As far as festivals going wrong, few music events in recent memory outdo the infamous Fyre Festival, an overambitious, Bahamian boondoggle that attracted multiple lawsuits—including a federal charge for wire fraud—after the canceled event fell short of promises and stranded most attendees at the airport on the remote island of Exuma. The conditions were captured on social media and spread across the Internet, causing a firestorm of anger and allegations and resulting in investigations by the Securities Exchange Commission, the FBI, and federal prosecutors.
Accidents of all stripes are bound to happen.
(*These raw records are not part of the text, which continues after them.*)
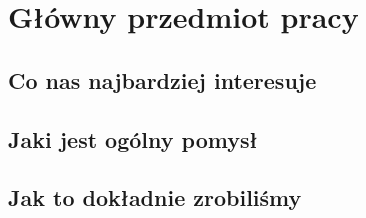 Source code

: \chapter{Główny przedmiot pracy}
\section{Co nas najbardziej interesuje}

\section{Jaki jest ogólny pomysł}

\section{Jak to dokładnie zrobiliśmy}

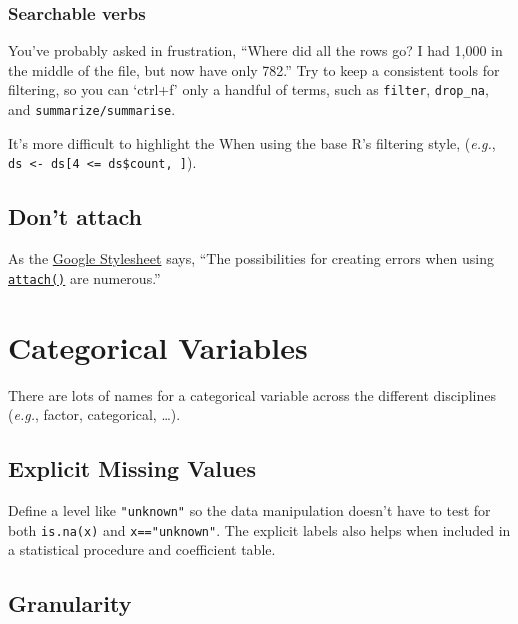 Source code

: \documentclass[
]{book}
\begin{document}
\hypertarget{style-filter-searchable}{%
\subsubsection{Searchable verbs}\label{style-filter-searchable}}

You've probably asked in frustration, ``Where did all the rows go? I had 1,000 in the middle of the file, but now have only 782.'' Try to keep a consistent tools for filtering, so you can `ctrl+f' only a handful of terms, such as
\texttt{filter},
\texttt{drop\_na}, and
\texttt{summarize/summarise}.

It's more difficult to highlight the When using the base R's filtering style, (\emph{e.g.}, \texttt{ds\ \textless{}-\ ds{[}4\ \textless{}=\ ds\$count,\ {]}}).

\hypertarget{style-attach}{%
\subsection{Don't attach}\label{style-attach}}

As the \href{https://google.github.io/styleguide/Rguide.html\#dont-use-attach}{Google Stylesheet} says, ``The possibilities for creating errors when using \href{https://stat.ethz.ch/R-manual/R-devel/library/base/html/attach.html}{\texttt{attach()}} are numerous.''

\hypertarget{style-factor}{%
\section{Categorical Variables}\label{style-factor}}

There are lots of names for a categorical variable across the different disciplines (\emph{e.g.}, factor, categorical, \ldots).

\hypertarget{style-factor-unknown}{%
\subsection{Explicit Missing Values}\label{style-factor-unknown}}

Define a level like \texttt{"unknown"} so the data manipulation doesn't have to test for both \texttt{is.na(x)} and \texttt{x=="unknown"}. The explicit labels also helps when included in a statistical procedure and coefficient table.

\hypertarget{style-factor-granularity}{%
\subsection{Granularity}\label{style-factor-granularity}}
\end{document}

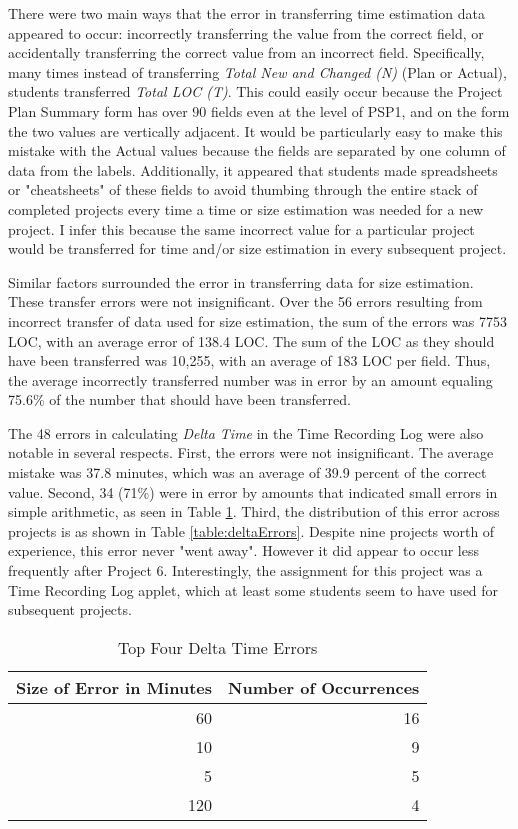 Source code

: \newpage
There were two main ways that the error in transferring time estimation
data appeared to occur: incorrectly transferring the value from the correct
field, or accidentally transferring the correct value from an incorrect
field.  Specifically, many times instead of transferring {\it Total New and
  Changed (N)} (Plan or Actual), students transferred {\it Total LOC (T)}.
This could easily occur because the Project Plan Summary form has over 90
fields even at the level of PSP1, and on the form the two values are
vertically adjacent. It would be particularly easy to make this mistake
with the Actual values because the fields are separated by one column of
data from the labels.  Additionally, it appeared that students made
spreadsheets or "cheatsheets" of these fields to avoid thumbing through the
entire stack of completed projects every time a time or size estimation was
needed for a new project.  I infer this because the same incorrect value
for a particular project would be transferred for time and/or size
estimation in every subsequent project.

Similar factors surrounded the error in transferring data for size
estimation.  These transfer errors were not insignificant.  Over the 56
errors resulting from incorrect transfer of data used for size estimation,
the sum of the errors was 7753 LOC, with an average error of 138.4 LOC.
The sum of the LOC as they should have been transferred was 10,255, with an
average of 183 LOC per field.  Thus, the average incorrectly transferred
number was in error by an amount equaling 75.6\% of the number that should
have been transferred.

The 48 errors in calculating {\it Delta Time} in the Time Recording Log
were also notable in several respects.  First, the errors were not
insignificant.  The average mistake was 37.8 minutes, which was an average
of 39.9 percent of the correct value. Second, 34 (71\%) were in error by
amounts that indicated small errors in simple arithmetic, as seen in Table
\ref{table:deltaAmounts}. Third, the distribution of this error across
projects is as shown in Table \ref{table:deltaErrors}.  Despite nine projects
worth of experience, this error never "went away".  However it did appear
to occur less frequently after Project 6.  Interestingly, the assignment
for this project was a Time Recording Log applet, which at least some
students seem to have used for subsequent projects.

\begin{table} [htbp] 
\begin{center}
\caption{\label{table:deltaAmounts}Top Four Delta Time Errors} 
\begin{tabular}{|r|r|}\hline 
Size of Error in Minutes & Number of Occurrences \\ \hline\hline 
 60 & 16 \\ \hline 
 10 &  9 \\ \hline 
  5 &  5 \\ \hline 
120 &  4 \\ \hline 
\end{tabular}
\end{center} 
\end{table}


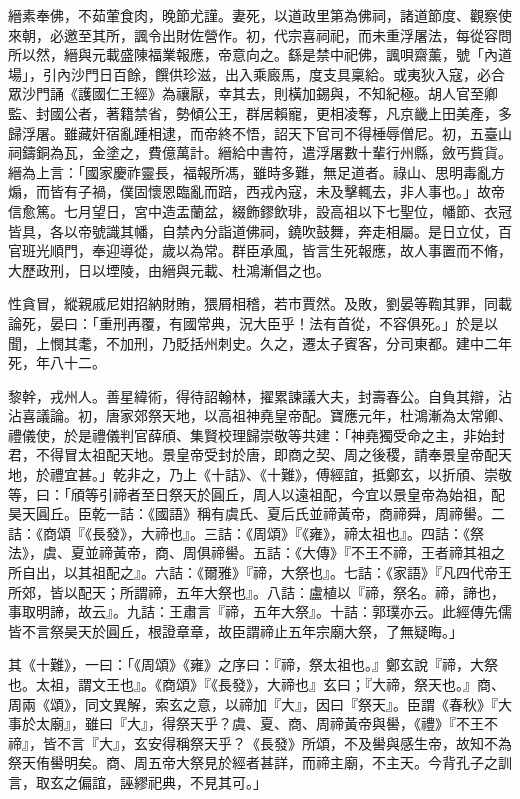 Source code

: \begin{pinyinscope}
 縉素奉佛，不茹葷食肉，晚節尤謹。妻死，以道政里第為佛祠，諸道節度、觀察使來朝，必邀至其所，諷令出財佐營作。初，代宗喜祠祀，而未重浮屠法，每從容問所以然，縉與元載盛陳福業報應，帝意向之。繇是禁中祀佛，諷唄齋薰，號「內道場」，引內沙門日百餘，饌供珍滋，出入乘廄馬，度支具稟給。或夷狄入寇，必合眾沙門誦《護國仁王經》為禳厭，幸其去，則橫加錫與，不知紀極。胡人官至卿監、封國公者，著籍禁省，勢傾公王，群居賴寵，更相凌奪，凡京畿上田美產，多歸浮屠。雖藏奸宿亂踵相逮，而帝終不悟，詔天下官司不得棰辱僧尼。初，五臺山祠鑄銅為瓦，金塗之，費億萬計。縉給中書符，遣浮屠數十輩行州縣，斂丐貲貨。縉為上言：「國家慶祚靈長，福報所馮，雖時多難，無足道者。祿山、思明毒亂方煽，而皆有子禍，僕固懷恩臨亂而踣，西戎內寇，未及擊輒去，非人事也。」故帝信愈篤。七月望日，宮中造盂蘭盆，綴飾鏐飲琲，設高祖以下七聖位，幡節、衣冠皆具，各以帝號識其幡，自禁內分詣道佛祠，鐃吹鼓舞，奔走相屬。是日立仗，百官班光順門，奉迎導從，歲以為常。群臣承風，皆言生死報應，故人事置而不脩，大歷政刑，日以堙陵，由縉與元載、杜鴻漸倡之也。



 性貪冒，縱親戚尼姏招納財賄，猥屑相稽，若市賈然。及敗，劉晏等鞫其罪，同載論死，晏曰：「重刑再覆，有國常典，況大臣乎！法有首從，不容俱死。」於是以聞，上憫其耄，不加刑，乃貶括州刺史。久之，遷太子賓客，分司東都。建中二年死，年八十二。



 黎幹，戎州人。善星緯術，得待詔翰林，擢累諫議大夫，封壽春公。自負其辯，沾沾喜議論。初，唐家郊祭天地，以高祖神堯皇帝配。寶應元年，杜鴻漸為太常卿、禮儀使，於是禮儀判官薛頎、集賢校理歸崇敬等共建：「神堯獨受命之主，非始封君，不得冒太祖配天地。景皇帝受封於唐，即商之契、周之後稷，請奉景皇帝配天地，於禮宜甚。」乾非之，乃上《十詰》、《十難》，傅經誼，抵鄭玄，以折頎、崇敬等，曰：「頎等引禘者至日祭天於圓丘，周人以遠祖配，今宜以景皇帝為始祖，配昊天圓丘。臣乾一詰：《國語》稱有虞氏、夏后氏並禘黃帝，商禘舜，周禘嚳。二詰：《商頌『《長發》，大禘也』。三詰：《周頌》『《雍》，禘太祖也』。四詰：《祭法》，虞、夏並禘黃帝，商、周俱禘嚳。五詰：《大傳》『不王不禘，王者禘其祖之所自出，以其祖配之』。六詰：《爾雅》『禘，大祭也』。七詰：《家語》『凡四代帝王所郊，皆以配天；所謂禘，五年大祭也』。八詰：盧植以『禘，祭名。禘，諦也，事取明諦，故云』。九詰：王肅言『禘，五年大祭』。十詰：郭璞亦云。此經傳先儒皆不言祭昊天於圓丘，根證章章，故臣謂禘止五年宗廟大祭，了無疑晦。」



 其《十難》，一曰：「《周頌》《雍》之序曰：『禘，祭太祖也。』鄭玄說『禘，大祭也。太祖，謂文王也』。《商頌》『《長發》，大禘也』玄曰；『大禘，祭天也。』商、周兩《頌》，同文異解，索玄之意，以禘加『大』，因曰『祭天』。臣謂《春秋》『大事於太廟』，雖曰『大』，得祭天乎？虞、夏、商、周禘黃帝與嚳，《禮》『不王不禘』，皆不言『大』，玄安得稱祭天乎？《長發》所頌，不及嚳與感生帝，故知不為祭天侑嚳明矣。商、周五帝大祭見於經者甚詳，而禘主廟，不主天。今背孔子之訓言，取玄之偏誼，誣繆祀典，不見其可。」




\end{pinyinscope}

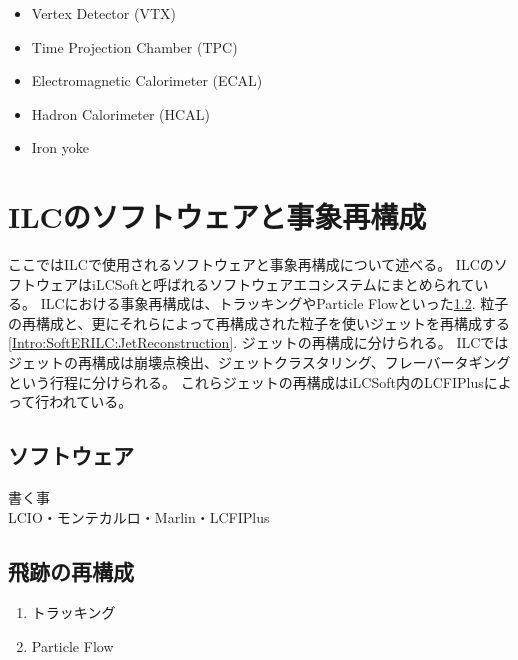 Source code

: \begin{itemize}
  \item Vertex Detector (VTX)
  \item Time Projection Chamber (TPC)
  \item Electromagnetic Calorimeter (ECAL)
  \item Hadron Calorimeter (HCAL)
  \item Iron yoke
\end{itemize}

\section{ILCのソフトウェアと事象再構成} \label{Intro:SoftwareandEventReconstructionofILC}

ここではILCで使用されるソフトウェアと事象再構成について述べる。
ILCのソフトウェアはiLCSoft\cite{iLCSoft}と呼ばれるソフトウェアエコシステムにまとめられている。
ILCにおける事象再構成は、トラッキングやParticle Flowといった\ref{Intro:SoftERILC:ParticleReconstruction}. 粒子の再構成と、更にそれらによって再構成された粒子を使いジェットを再構成する\ref{Intro:SoftERILC:JetReconstruction}. ジェットの再構成に分けられる。
ILCではジェットの再構成は崩壊点検出、ジェットクラスタリング、フレーバータギングという行程に分けられる。
これらジェットの再構成はiLCSoft内のLCFIPlus\cite{LCFIPlus}によって行われている。

\subsection{ソフトウェア} \label{Intro:SoftERILC:Software}

書く事\\
LCIO・モンテカルロ・Marlin・LCFIPlus\\


\subsection{飛跡の再構成} \label{Intro:SoftERILC:ParticleReconstruction}

\begin{enumerate}
  \item トラッキング
  \item Particle Flow
\end{enumerate}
Some accidents are considered force majeure, an uncontrollable event nobody could have anticipated or controlled, others can be mitigated, and many should have easily been avoided. When things go off the rails, concert promoters, venues, and performers shouldn’t suffer financially. The advice and anecdotes provided in the Pollstar panel, “When Things Go Off the Rails,” would have scared straight even the most cavalier person in the room.
Fyre’s problems stemmed from promoter ineptitude. Fyre’s organizers would need insurance that required standard documents such as a contract with the production company, the production company’s insurance certificates, and the security company’s event plan and insurance certificate. Panelist Paul Bassman, whose company Ascend provides entertainment insurance and risk management services, did some early work on the festival. After “hundreds” of text, phone calls and emails, he couldn’t get the Fyre team to meet a few objectives to secure an insurance policy—not even an “exorbitant” policy that reflected the event’s risk.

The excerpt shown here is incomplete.